*** Opening of Data provided ***
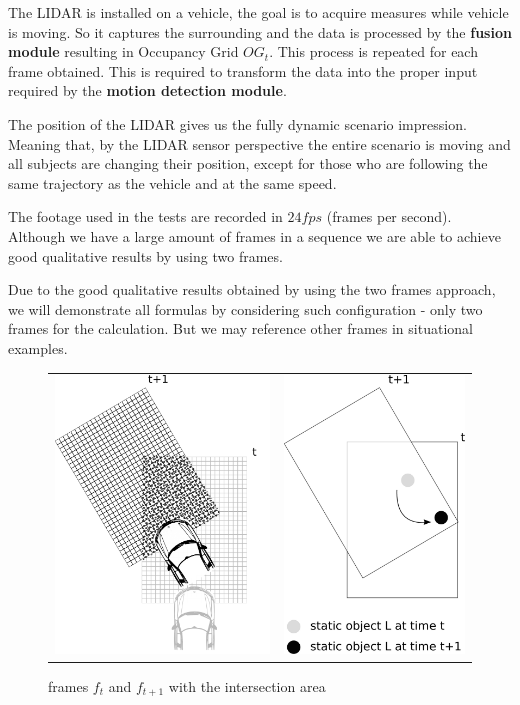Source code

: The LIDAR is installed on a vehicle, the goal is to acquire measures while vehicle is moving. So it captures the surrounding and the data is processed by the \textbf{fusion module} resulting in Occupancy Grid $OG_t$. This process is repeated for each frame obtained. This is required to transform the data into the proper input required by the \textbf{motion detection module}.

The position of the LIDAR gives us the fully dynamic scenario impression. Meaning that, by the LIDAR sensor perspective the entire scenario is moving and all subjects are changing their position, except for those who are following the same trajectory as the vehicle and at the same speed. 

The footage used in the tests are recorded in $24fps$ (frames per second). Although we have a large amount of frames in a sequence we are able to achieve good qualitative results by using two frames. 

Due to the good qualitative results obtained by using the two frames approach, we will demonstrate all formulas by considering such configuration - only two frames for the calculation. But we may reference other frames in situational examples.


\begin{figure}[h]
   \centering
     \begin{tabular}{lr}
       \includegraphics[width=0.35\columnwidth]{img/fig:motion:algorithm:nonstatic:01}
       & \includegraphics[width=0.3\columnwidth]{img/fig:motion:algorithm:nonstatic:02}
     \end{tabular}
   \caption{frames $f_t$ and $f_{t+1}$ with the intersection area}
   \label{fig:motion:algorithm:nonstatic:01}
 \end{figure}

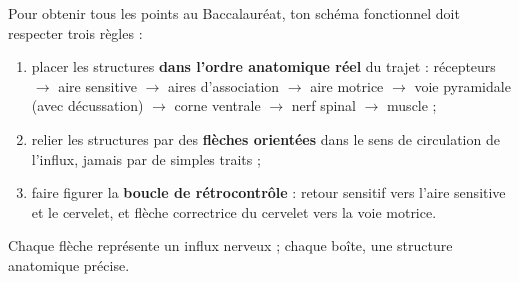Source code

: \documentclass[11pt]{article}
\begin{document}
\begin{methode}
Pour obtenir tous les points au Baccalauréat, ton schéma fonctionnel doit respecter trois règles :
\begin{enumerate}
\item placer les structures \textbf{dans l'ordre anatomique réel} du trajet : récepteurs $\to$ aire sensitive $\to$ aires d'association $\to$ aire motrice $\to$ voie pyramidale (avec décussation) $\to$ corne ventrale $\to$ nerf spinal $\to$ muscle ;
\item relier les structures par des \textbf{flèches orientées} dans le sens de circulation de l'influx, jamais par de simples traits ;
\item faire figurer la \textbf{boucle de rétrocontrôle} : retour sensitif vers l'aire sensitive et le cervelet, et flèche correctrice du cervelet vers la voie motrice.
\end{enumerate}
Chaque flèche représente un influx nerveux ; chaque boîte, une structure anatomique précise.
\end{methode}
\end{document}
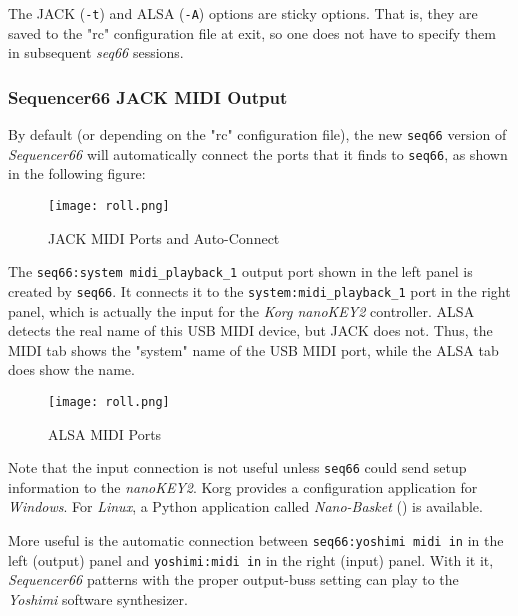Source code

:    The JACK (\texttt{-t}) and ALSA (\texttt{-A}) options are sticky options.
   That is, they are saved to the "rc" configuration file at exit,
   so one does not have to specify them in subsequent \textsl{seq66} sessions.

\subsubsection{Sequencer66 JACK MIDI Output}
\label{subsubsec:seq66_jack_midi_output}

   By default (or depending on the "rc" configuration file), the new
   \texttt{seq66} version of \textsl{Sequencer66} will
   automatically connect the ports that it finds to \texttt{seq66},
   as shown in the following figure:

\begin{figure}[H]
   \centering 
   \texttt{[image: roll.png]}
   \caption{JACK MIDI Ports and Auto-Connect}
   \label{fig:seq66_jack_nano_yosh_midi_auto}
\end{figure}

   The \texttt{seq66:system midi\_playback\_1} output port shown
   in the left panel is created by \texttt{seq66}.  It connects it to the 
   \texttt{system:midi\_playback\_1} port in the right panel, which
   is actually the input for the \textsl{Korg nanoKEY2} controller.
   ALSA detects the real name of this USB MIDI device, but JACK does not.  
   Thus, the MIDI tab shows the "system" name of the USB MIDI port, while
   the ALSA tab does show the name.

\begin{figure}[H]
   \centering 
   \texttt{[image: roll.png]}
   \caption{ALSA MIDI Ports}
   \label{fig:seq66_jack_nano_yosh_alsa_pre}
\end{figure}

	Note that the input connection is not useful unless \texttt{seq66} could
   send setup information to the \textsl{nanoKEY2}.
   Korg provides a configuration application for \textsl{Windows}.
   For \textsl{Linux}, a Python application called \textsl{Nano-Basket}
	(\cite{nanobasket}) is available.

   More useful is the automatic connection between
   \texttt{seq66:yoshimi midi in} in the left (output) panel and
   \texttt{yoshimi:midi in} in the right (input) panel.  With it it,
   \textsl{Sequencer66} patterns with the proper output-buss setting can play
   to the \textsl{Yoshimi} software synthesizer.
*** Close of Data provided ***
> What needs to be done
Whenever a line of the material holds the word "right", copy it out.

> Answer for the task
   \texttt{system:midi\_playback\_1} port in the right panel, which
   \texttt{yoshimi:midi in} in the right (input) panel.  With it it,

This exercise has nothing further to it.